> Exercise: Sift the material for lines containing "attributes", and return them.

> Dataset entries:
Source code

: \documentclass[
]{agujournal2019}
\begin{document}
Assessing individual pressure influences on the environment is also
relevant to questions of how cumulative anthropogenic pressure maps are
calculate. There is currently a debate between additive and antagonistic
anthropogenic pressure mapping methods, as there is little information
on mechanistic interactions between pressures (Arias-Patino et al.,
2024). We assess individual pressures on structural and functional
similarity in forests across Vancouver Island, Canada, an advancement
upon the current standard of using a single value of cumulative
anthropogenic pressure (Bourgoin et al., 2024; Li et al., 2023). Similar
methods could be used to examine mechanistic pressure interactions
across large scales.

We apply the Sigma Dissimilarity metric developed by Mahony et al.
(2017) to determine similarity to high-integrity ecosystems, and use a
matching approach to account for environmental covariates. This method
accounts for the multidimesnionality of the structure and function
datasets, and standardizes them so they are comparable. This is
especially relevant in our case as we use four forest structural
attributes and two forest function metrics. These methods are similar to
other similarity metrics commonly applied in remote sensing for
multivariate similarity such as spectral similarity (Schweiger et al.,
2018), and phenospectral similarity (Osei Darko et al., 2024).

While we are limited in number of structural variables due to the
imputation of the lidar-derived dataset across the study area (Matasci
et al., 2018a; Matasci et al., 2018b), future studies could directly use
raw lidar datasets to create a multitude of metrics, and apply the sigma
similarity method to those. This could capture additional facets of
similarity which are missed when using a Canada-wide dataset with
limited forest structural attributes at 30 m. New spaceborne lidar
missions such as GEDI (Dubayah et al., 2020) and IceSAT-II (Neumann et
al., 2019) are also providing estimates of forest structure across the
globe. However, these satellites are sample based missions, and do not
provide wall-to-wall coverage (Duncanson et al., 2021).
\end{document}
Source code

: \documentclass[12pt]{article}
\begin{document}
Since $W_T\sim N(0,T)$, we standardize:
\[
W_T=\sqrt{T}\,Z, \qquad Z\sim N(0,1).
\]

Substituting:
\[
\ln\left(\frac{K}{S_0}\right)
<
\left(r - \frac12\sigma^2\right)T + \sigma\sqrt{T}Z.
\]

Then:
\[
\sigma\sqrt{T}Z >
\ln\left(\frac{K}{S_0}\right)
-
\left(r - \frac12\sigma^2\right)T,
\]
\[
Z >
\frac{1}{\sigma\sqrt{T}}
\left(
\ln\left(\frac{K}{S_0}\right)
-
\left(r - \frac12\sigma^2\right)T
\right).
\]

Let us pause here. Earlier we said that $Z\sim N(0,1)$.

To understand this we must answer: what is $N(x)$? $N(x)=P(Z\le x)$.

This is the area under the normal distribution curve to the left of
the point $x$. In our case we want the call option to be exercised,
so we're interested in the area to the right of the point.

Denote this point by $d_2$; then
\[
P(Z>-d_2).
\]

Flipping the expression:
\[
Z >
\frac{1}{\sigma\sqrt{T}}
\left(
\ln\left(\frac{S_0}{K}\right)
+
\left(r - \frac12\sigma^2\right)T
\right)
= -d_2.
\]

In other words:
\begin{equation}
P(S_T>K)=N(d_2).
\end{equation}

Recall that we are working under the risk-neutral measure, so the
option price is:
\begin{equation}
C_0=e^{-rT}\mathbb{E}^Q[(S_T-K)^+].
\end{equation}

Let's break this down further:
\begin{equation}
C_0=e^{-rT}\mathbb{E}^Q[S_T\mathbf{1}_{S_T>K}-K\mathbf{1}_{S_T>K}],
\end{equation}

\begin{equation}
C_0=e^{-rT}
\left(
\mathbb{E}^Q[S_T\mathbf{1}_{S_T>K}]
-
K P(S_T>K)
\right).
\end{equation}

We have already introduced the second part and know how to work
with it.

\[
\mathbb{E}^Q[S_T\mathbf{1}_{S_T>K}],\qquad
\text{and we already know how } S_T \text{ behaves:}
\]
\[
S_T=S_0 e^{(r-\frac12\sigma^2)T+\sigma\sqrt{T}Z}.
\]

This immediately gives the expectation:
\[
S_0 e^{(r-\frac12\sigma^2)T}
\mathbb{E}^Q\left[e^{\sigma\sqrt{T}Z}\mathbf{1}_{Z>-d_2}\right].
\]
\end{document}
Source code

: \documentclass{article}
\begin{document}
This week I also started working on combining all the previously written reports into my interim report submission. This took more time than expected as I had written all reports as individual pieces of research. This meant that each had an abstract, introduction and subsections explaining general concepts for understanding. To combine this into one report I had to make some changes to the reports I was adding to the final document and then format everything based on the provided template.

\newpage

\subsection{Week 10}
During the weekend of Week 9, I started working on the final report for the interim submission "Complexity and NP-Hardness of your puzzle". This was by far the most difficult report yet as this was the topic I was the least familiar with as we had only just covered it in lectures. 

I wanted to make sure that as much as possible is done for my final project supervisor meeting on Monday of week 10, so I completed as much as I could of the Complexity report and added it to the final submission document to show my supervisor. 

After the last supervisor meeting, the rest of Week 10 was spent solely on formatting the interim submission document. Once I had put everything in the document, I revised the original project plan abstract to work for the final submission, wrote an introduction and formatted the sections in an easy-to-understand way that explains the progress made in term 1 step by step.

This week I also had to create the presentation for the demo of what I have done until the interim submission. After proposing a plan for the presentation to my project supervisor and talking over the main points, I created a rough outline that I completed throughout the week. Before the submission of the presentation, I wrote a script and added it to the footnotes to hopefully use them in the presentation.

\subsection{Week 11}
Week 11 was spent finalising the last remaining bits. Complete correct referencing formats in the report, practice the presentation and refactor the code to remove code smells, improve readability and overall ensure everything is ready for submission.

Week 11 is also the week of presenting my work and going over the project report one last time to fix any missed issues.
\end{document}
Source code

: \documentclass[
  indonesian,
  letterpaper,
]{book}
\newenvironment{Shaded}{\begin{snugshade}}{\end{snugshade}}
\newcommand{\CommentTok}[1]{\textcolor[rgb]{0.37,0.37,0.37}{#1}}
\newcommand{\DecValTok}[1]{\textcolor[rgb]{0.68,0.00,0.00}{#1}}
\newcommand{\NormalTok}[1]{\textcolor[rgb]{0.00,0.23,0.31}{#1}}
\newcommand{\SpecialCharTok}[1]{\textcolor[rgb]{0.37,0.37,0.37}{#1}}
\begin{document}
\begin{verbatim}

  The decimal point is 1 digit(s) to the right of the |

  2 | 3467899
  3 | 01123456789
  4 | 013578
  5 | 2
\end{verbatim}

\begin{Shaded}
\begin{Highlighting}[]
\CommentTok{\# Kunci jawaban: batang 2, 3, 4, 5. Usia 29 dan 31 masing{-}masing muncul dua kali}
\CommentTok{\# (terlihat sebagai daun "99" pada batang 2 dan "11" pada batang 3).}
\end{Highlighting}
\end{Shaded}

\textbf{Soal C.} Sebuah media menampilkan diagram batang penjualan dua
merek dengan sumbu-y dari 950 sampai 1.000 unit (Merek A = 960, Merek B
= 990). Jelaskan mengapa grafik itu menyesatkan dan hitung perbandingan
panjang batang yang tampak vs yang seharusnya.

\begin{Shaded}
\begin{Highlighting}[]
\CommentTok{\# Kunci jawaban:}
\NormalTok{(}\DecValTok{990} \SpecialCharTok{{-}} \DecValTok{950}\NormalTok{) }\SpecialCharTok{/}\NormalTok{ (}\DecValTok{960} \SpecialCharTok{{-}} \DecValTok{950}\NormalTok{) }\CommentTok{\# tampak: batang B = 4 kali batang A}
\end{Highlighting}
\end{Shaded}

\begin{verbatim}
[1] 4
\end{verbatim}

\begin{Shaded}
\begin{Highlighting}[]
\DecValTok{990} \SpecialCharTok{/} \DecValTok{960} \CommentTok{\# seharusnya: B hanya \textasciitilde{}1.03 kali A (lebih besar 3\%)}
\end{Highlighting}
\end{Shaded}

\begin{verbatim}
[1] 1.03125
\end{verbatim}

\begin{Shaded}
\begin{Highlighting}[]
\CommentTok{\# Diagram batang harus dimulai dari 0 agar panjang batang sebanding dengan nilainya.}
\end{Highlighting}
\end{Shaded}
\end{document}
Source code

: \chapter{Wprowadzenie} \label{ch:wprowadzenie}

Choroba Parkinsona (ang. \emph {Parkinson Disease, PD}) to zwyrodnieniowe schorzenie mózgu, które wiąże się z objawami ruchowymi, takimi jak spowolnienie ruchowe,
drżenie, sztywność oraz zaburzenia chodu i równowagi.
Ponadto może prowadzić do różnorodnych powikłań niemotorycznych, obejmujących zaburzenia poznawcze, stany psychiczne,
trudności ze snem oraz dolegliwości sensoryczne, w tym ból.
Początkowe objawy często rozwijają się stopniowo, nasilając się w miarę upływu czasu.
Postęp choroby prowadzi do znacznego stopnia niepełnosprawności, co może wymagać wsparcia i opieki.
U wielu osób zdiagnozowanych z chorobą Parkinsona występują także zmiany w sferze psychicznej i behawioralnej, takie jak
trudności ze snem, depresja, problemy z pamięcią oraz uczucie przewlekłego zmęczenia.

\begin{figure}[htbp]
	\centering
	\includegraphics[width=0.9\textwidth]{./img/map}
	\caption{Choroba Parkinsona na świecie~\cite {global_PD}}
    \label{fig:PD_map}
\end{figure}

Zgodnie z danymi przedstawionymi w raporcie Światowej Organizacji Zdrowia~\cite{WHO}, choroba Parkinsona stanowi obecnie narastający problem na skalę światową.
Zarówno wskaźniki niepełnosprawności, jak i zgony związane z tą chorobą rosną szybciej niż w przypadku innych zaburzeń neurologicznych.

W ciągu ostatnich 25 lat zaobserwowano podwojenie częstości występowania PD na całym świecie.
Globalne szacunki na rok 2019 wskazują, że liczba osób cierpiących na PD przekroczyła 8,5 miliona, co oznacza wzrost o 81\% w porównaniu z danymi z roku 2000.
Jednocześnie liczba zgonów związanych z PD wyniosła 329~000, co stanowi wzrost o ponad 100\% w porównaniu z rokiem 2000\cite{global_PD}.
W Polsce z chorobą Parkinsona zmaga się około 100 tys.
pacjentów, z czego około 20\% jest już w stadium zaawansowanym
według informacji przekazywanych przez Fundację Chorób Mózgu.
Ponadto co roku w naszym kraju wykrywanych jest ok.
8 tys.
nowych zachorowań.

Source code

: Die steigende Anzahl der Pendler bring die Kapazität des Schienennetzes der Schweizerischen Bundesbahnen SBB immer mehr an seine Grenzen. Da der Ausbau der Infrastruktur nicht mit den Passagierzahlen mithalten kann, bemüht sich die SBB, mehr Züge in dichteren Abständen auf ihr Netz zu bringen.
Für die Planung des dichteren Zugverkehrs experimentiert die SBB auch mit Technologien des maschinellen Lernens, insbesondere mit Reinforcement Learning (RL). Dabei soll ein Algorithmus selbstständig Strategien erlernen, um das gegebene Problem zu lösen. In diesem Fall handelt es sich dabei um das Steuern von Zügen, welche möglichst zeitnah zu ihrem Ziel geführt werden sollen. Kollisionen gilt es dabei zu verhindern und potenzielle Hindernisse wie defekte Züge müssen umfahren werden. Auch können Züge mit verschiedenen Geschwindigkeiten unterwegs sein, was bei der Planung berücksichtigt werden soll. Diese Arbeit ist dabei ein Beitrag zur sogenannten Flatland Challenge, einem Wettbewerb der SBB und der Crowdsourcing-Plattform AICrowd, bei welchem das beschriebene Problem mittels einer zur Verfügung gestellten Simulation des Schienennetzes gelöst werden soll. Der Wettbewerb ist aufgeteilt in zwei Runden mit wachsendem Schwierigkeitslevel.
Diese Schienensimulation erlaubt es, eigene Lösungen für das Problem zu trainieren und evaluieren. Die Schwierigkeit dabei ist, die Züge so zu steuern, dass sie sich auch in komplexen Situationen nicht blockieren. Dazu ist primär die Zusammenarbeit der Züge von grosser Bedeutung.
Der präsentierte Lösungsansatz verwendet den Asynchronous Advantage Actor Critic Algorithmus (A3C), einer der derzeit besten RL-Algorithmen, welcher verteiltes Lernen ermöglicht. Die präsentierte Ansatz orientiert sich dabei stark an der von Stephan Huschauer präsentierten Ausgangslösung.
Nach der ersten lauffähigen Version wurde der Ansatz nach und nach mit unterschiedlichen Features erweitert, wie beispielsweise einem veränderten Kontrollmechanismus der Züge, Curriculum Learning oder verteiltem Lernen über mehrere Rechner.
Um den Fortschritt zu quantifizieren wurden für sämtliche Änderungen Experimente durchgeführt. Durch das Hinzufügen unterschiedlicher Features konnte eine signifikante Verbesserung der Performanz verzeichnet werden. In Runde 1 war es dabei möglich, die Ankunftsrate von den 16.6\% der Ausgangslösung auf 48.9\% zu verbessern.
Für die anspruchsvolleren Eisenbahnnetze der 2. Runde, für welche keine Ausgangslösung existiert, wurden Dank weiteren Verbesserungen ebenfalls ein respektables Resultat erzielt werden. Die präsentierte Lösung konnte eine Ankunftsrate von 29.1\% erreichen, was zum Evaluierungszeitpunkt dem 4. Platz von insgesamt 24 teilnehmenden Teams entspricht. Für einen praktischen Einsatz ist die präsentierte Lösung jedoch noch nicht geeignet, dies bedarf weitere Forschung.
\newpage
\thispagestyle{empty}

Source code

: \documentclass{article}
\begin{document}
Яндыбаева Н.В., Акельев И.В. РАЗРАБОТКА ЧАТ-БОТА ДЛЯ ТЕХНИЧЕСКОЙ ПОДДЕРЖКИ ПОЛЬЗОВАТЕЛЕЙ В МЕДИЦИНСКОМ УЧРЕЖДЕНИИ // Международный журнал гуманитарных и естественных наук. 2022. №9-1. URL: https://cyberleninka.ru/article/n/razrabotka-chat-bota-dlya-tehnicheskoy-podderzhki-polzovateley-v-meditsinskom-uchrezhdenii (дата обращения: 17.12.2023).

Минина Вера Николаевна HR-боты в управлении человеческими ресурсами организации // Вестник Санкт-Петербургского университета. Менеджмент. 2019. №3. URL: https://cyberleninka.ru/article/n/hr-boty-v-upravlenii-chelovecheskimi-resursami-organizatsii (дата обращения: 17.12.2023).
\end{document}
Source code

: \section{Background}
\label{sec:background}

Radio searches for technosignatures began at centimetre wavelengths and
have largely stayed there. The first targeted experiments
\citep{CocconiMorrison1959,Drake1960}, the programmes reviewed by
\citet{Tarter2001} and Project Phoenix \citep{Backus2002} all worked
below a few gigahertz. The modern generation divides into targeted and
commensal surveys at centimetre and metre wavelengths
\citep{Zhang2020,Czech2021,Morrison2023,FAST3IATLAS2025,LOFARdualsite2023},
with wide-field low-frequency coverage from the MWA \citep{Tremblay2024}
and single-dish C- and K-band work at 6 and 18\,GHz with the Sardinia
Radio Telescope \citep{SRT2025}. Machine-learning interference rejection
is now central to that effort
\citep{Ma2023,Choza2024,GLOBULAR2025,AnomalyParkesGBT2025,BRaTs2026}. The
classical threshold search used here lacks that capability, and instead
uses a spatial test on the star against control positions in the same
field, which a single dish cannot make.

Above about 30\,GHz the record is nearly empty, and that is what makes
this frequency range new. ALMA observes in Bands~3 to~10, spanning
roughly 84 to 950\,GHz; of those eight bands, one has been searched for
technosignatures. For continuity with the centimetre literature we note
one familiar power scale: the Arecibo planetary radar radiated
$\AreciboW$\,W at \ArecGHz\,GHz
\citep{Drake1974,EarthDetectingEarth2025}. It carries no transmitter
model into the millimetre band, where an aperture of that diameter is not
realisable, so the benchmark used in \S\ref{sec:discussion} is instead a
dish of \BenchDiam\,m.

> Reply:
attributes and two forest function metrics. These methods are similar to
limited forest structural attributes at 30 m. New spaceborne lidar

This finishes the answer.